- _BRIEF_
Each entry should be transcribed exactly as written, and any picture left out.

-- DATA RECORDS follows --

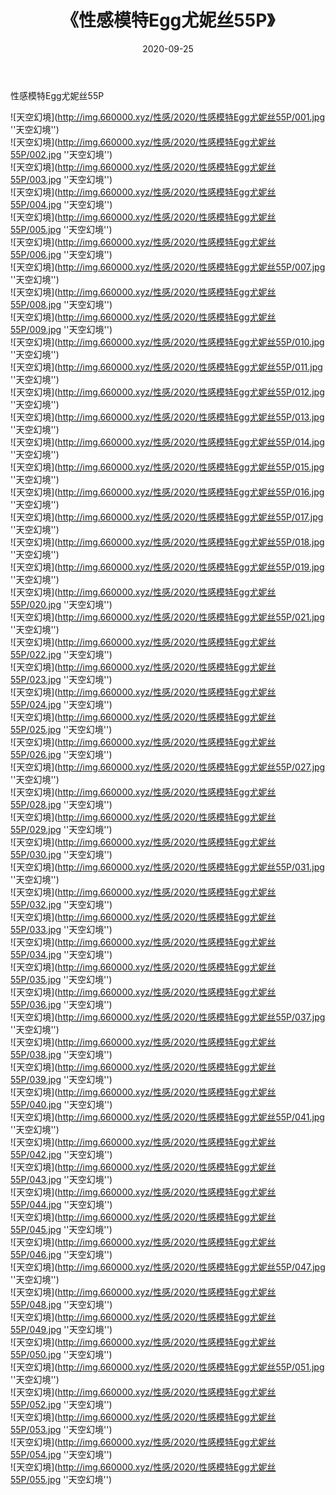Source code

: ﻿---
layout: post
title:  《性感模特Egg尤妮丝55P》
date:   2020-09-25
img: http://img.660000.xyz/性感/2020/性感模特Egg尤妮丝55P/000.jpg
categories: [美女, 性感, 泳衣]
---

性感模特Egg尤妮丝55P



![天空幻境](http://img.660000.xyz/性感/2020/性感模特Egg尤妮丝55P/001.jpg ''天空幻境'') <br>
![天空幻境](http://img.660000.xyz/性感/2020/性感模特Egg尤妮丝55P/002.jpg ''天空幻境'') <br>
![天空幻境](http://img.660000.xyz/性感/2020/性感模特Egg尤妮丝55P/003.jpg ''天空幻境'') <br>
![天空幻境](http://img.660000.xyz/性感/2020/性感模特Egg尤妮丝55P/004.jpg ''天空幻境'') <br>
![天空幻境](http://img.660000.xyz/性感/2020/性感模特Egg尤妮丝55P/005.jpg ''天空幻境'') <br>
![天空幻境](http://img.660000.xyz/性感/2020/性感模特Egg尤妮丝55P/006.jpg ''天空幻境'') <br>
![天空幻境](http://img.660000.xyz/性感/2020/性感模特Egg尤妮丝55P/007.jpg ''天空幻境'') <br>
![天空幻境](http://img.660000.xyz/性感/2020/性感模特Egg尤妮丝55P/008.jpg ''天空幻境'') <br>
![天空幻境](http://img.660000.xyz/性感/2020/性感模特Egg尤妮丝55P/009.jpg ''天空幻境'') <br>
![天空幻境](http://img.660000.xyz/性感/2020/性感模特Egg尤妮丝55P/010.jpg ''天空幻境'') <br>
![天空幻境](http://img.660000.xyz/性感/2020/性感模特Egg尤妮丝55P/011.jpg ''天空幻境'') <br>
![天空幻境](http://img.660000.xyz/性感/2020/性感模特Egg尤妮丝55P/012.jpg ''天空幻境'') <br>
![天空幻境](http://img.660000.xyz/性感/2020/性感模特Egg尤妮丝55P/013.jpg ''天空幻境'') <br>
![天空幻境](http://img.660000.xyz/性感/2020/性感模特Egg尤妮丝55P/014.jpg ''天空幻境'') <br>
![天空幻境](http://img.660000.xyz/性感/2020/性感模特Egg尤妮丝55P/015.jpg ''天空幻境'') <br>
![天空幻境](http://img.660000.xyz/性感/2020/性感模特Egg尤妮丝55P/016.jpg ''天空幻境'') <br>
![天空幻境](http://img.660000.xyz/性感/2020/性感模特Egg尤妮丝55P/017.jpg ''天空幻境'') <br>
![天空幻境](http://img.660000.xyz/性感/2020/性感模特Egg尤妮丝55P/018.jpg ''天空幻境'') <br>
![天空幻境](http://img.660000.xyz/性感/2020/性感模特Egg尤妮丝55P/019.jpg ''天空幻境'') <br>
![天空幻境](http://img.660000.xyz/性感/2020/性感模特Egg尤妮丝55P/020.jpg ''天空幻境'') <br>
![天空幻境](http://img.660000.xyz/性感/2020/性感模特Egg尤妮丝55P/021.jpg ''天空幻境'') <br>
![天空幻境](http://img.660000.xyz/性感/2020/性感模特Egg尤妮丝55P/022.jpg ''天空幻境'') <br>
![天空幻境](http://img.660000.xyz/性感/2020/性感模特Egg尤妮丝55P/023.jpg ''天空幻境'') <br>
![天空幻境](http://img.660000.xyz/性感/2020/性感模特Egg尤妮丝55P/024.jpg ''天空幻境'') <br>
![天空幻境](http://img.660000.xyz/性感/2020/性感模特Egg尤妮丝55P/025.jpg ''天空幻境'') <br>
![天空幻境](http://img.660000.xyz/性感/2020/性感模特Egg尤妮丝55P/026.jpg ''天空幻境'') <br>
![天空幻境](http://img.660000.xyz/性感/2020/性感模特Egg尤妮丝55P/027.jpg ''天空幻境'') <br>
![天空幻境](http://img.660000.xyz/性感/2020/性感模特Egg尤妮丝55P/028.jpg ''天空幻境'') <br>
![天空幻境](http://img.660000.xyz/性感/2020/性感模特Egg尤妮丝55P/029.jpg ''天空幻境'') <br>
![天空幻境](http://img.660000.xyz/性感/2020/性感模特Egg尤妮丝55P/030.jpg ''天空幻境'') <br>
![天空幻境](http://img.660000.xyz/性感/2020/性感模特Egg尤妮丝55P/031.jpg ''天空幻境'') <br>
![天空幻境](http://img.660000.xyz/性感/2020/性感模特Egg尤妮丝55P/032.jpg ''天空幻境'') <br>
![天空幻境](http://img.660000.xyz/性感/2020/性感模特Egg尤妮丝55P/033.jpg ''天空幻境'') <br>
![天空幻境](http://img.660000.xyz/性感/2020/性感模特Egg尤妮丝55P/034.jpg ''天空幻境'') <br>
![天空幻境](http://img.660000.xyz/性感/2020/性感模特Egg尤妮丝55P/035.jpg ''天空幻境'') <br>
![天空幻境](http://img.660000.xyz/性感/2020/性感模特Egg尤妮丝55P/036.jpg ''天空幻境'') <br>
![天空幻境](http://img.660000.xyz/性感/2020/性感模特Egg尤妮丝55P/037.jpg ''天空幻境'') <br>
![天空幻境](http://img.660000.xyz/性感/2020/性感模特Egg尤妮丝55P/038.jpg ''天空幻境'') <br>
![天空幻境](http://img.660000.xyz/性感/2020/性感模特Egg尤妮丝55P/039.jpg ''天空幻境'') <br>
![天空幻境](http://img.660000.xyz/性感/2020/性感模特Egg尤妮丝55P/040.jpg ''天空幻境'') <br>
![天空幻境](http://img.660000.xyz/性感/2020/性感模特Egg尤妮丝55P/041.jpg ''天空幻境'') <br>
![天空幻境](http://img.660000.xyz/性感/2020/性感模特Egg尤妮丝55P/042.jpg ''天空幻境'') <br>
![天空幻境](http://img.660000.xyz/性感/2020/性感模特Egg尤妮丝55P/043.jpg ''天空幻境'') <br>
![天空幻境](http://img.660000.xyz/性感/2020/性感模特Egg尤妮丝55P/044.jpg ''天空幻境'') <br>
![天空幻境](http://img.660000.xyz/性感/2020/性感模特Egg尤妮丝55P/045.jpg ''天空幻境'') <br>
![天空幻境](http://img.660000.xyz/性感/2020/性感模特Egg尤妮丝55P/046.jpg ''天空幻境'') <br>
![天空幻境](http://img.660000.xyz/性感/2020/性感模特Egg尤妮丝55P/047.jpg ''天空幻境'') <br>
![天空幻境](http://img.660000.xyz/性感/2020/性感模特Egg尤妮丝55P/048.jpg ''天空幻境'') <br>
![天空幻境](http://img.660000.xyz/性感/2020/性感模特Egg尤妮丝55P/049.jpg ''天空幻境'') <br>
![天空幻境](http://img.660000.xyz/性感/2020/性感模特Egg尤妮丝55P/050.jpg ''天空幻境'') <br>
![天空幻境](http://img.660000.xyz/性感/2020/性感模特Egg尤妮丝55P/051.jpg ''天空幻境'') <br>
![天空幻境](http://img.660000.xyz/性感/2020/性感模特Egg尤妮丝55P/052.jpg ''天空幻境'') <br>
![天空幻境](http://img.660000.xyz/性感/2020/性感模特Egg尤妮丝55P/053.jpg ''天空幻境'') <br>
![天空幻境](http://img.660000.xyz/性感/2020/性感模特Egg尤妮丝55P/054.jpg ''天空幻境'') <br>
![天空幻境](http://img.660000.xyz/性感/2020/性感模特Egg尤妮丝55P/055.jpg ''天空幻境'') <br>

-- DATA RECORDS concluded --

- _RESPONSE TO THE TASK_
Source code

: ﻿---
layout: post
title:  《性感模特Egg尤妮丝55P》
date:   2020-09-25
img: http://img.660000.xyz/性感/2020/性感模特Egg尤妮丝55P/000.jpg
categories: [美女, 性感, 泳衣]
---

性感模特Egg尤妮丝55P



![天空幻境](http://img.660000.xyz/性感/2020/性感模特Egg尤妮丝55P/001.jpg ''天空幻境'') <br>
![天空幻境](http://img.660000.xyz/性感/2020/性感模特Egg尤妮丝55P/002.jpg ''天空幻境'') <br>
![天空幻境](http://img.660000.xyz/性感/2020/性感模特Egg尤妮丝55P/003.jpg ''天空幻境'') <br>
![天空幻境](http://img.660000.xyz/性感/2020/性感模特Egg尤妮丝55P/004.jpg ''天空幻境'') <br>
![天空幻境](http://img.660000.xyz/性感/2020/性感模特Egg尤妮丝55P/005.jpg ''天空幻境'') <br>
![天空幻境](http://img.660000.xyz/性感/2020/性感模特Egg尤妮丝55P/006.jpg ''天空幻境'') <br>
![天空幻境](http://img.660000.xyz/性感/2020/性感模特Egg尤妮丝55P/007.jpg ''天空幻境'') <br>
![天空幻境](http://img.660000.xyz/性感/2020/性感模特Egg尤妮丝55P/008.jpg ''天空幻境'') <br>
![天空幻境](http://img.660000.xyz/性感/2020/性感模特Egg尤妮丝55P/009.jpg ''天空幻境'') <br>
![天空幻境](http://img.660000.xyz/性感/2020/性感模特Egg尤妮丝55P/010.jpg ''天空幻境'') <br>
![天空幻境](http://img.660000.xyz/性感/2020/性感模特Egg尤妮丝55P/011.jpg ''天空幻境'') <br>
![天空幻境](http://img.660000.xyz/性感/2020/性感模特Egg尤妮丝55P/012.jpg ''天空幻境'') <br>
![天空幻境](http://img.660000.xyz/性感/2020/性感模特Egg尤妮丝55P/013.jpg ''天空幻境'') <br>
![天空幻境](http://img.660000.xyz/性感/2020/性感模特Egg尤妮丝55P/014.jpg ''天空幻境'') <br>
![天空幻境](http://img.660000.xyz/性感/2020/性感模特Egg尤妮丝55P/015.jpg ''天空幻境'') <br>
![天空幻境](http://img.660000.xyz/性感/2020/性感模特Egg尤妮丝55P/016.jpg ''天空幻境'') <br>
![天空幻境](http://img.660000.xyz/性感/2020/性感模特Egg尤妮丝55P/017.jpg ''天空幻境'') <br>
![天空幻境](http://img.660000.xyz/性感/2020/性感模特Egg尤妮丝55P/018.jpg ''天空幻境'') <br>
![天空幻境](http://img.660000.xyz/性感/2020/性感模特Egg尤妮丝55P/019.jpg ''天空幻境'') <br>
![天空幻境](http://img.660000.xyz/性感/2020/性感模特Egg尤妮丝55P/020.jpg ''天空幻境'') <br>
![天空幻境](http://img.660000.xyz/性感/2020/性感模特Egg尤妮丝55P/021.jpg ''天空幻境'') <br>
![天空幻境](http://img.660000.xyz/性感/2020/性感模特Egg尤妮丝55P/022.jpg ''天空幻境'') <br>
![天空幻境](http://img.660000.xyz/性感/2020/性感模特Egg尤妮丝55P/023.jpg ''天空幻境'') <br>
![天空幻境](http://img.660000.xyz/性感/2020/性感模特Egg尤妮丝55P/024.jpg ''天空幻境'') <br>
![天空幻境](http://img.660000.xyz/性感/2020/性感模特Egg尤妮丝55P/025.jpg ''天空幻境'') <br>
![天空幻境](http://img.660000.xyz/性感/2020/性感模特Egg尤妮丝55P/026.jpg ''天空幻境'') <br>
![天空幻境](http://img.660000.xyz/性感/2020/性感模特Egg尤妮丝55P/027.jpg ''天空幻境'') <br>
![天空幻境](http://img.660000.xyz/性感/2020/性感模特Egg尤妮丝55P/028.jpg ''天空幻境'') <br>
![天空幻境](http://img.660000.xyz/性感/2020/性感模特Egg尤妮丝55P/029.jpg ''天空幻境'') <br>
![天空幻境](http://img.660000.xyz/性感/2020/性感模特Egg尤妮丝55P/030.jpg ''天空幻境'') <br>
![天空幻境](http://img.660000.xyz/性感/2020/性感模特Egg尤妮丝55P/031.jpg ''天空幻境'') <br>
![天空幻境](http://img.660000.xyz/性感/2020/性感模特Egg尤妮丝55P/032.jpg ''天空幻境'') <br>
![天空幻境](http://img.660000.xyz/性感/2020/性感模特Egg尤妮丝55P/033.jpg ''天空幻境'') <br>
![天空幻境](http://img.660000.xyz/性感/2020/性感模特Egg尤妮丝55P/034.jpg ''天空幻境'') <br>
![天空幻境](http://img.660000.xyz/性感/2020/性感模特Egg尤妮丝55P/035.jpg ''天空幻境'') <br>
![天空幻境](http://img.660000.xyz/性感/2020/性感模特Egg尤妮丝55P/036.jpg ''天空幻境'') <br>
![天空幻境](http://img.660000.xyz/性感/2020/性感模特Egg尤妮丝55P/037.jpg ''天空幻境'') <br>
![天空幻境](http://img.660000.xyz/性感/2020/性感模特Egg尤妮丝55P/038.jpg ''天空幻境'') <br>
![天空幻境](http://img.660000.xyz/性感/2020/性感模特Egg尤妮丝55P/039.jpg ''天空幻境'') <br>
![天空幻境](http://img.660000.xyz/性感/2020/性感模特Egg尤妮丝55P/040.jpg ''天空幻境'') <br>
![天空幻境](http://img.660000.xyz/性感/2020/性感模特Egg尤妮丝55P/041.jpg ''天空幻境'') <br>
![天空幻境](http://img.660000.xyz/性感/2020/性感模特Egg尤妮丝55P/042.jpg ''天空幻境'') <br>
![天空幻境](http://img.660000.xyz/性感/2020/性感模特Egg尤妮丝55P/043.jpg ''天空幻境'') <br>
![天空幻境](http://img.660000.xyz/性感/2020/性感模特Egg尤妮丝55P/044.jpg ''天空幻境'') <br>
![天空幻境](http://img.660000.xyz/性感/2020/性感模特Egg尤妮丝55P/045.jpg ''天空幻境'') <br>
![天空幻境](http://img.660000.xyz/性感/2020/性感模特Egg尤妮丝55P/046.jpg ''天空幻境'') <br>
![天空幻境](http://img.660000.xyz/性感/2020/性感模特Egg尤妮丝55P/047.jpg ''天空幻境'') <br>
![天空幻境](http://img.660000.xyz/性感/2020/性感模特Egg尤妮丝55P/048.jpg ''天空幻境'') <br>
![天空幻境](http://img.660000.xyz/性感/2020/性感模特Egg尤妮丝55P/049.jpg ''天空幻境'') <br>
![天空幻境](http://img.660000.xyz/性感/2020/性感模特Egg尤妮丝55P/050.jpg ''天空幻境'') <br>
![天空幻境](http://img.660000.xyz/性感/2020/性感模特Egg尤妮丝55P/051.jpg ''天空幻境'') <br>
![天空幻境](http://img.660000.xyz/性感/2020/性感模特Egg尤妮丝55P/052.jpg ''天空幻境'') <br>
![天空幻境](http://img.660000.xyz/性感/2020/性感模特Egg尤妮丝55P/053.jpg ''天空幻境'') <br>
![天空幻境](http://img.660000.xyz/性感/2020/性感模特Egg尤妮丝55P/054.jpg ''天空幻境'') <br>
![天空幻境](http://img.660000.xyz/性感/2020/性感模特Egg尤妮丝55P/055.jpg ''天空幻境'') <br>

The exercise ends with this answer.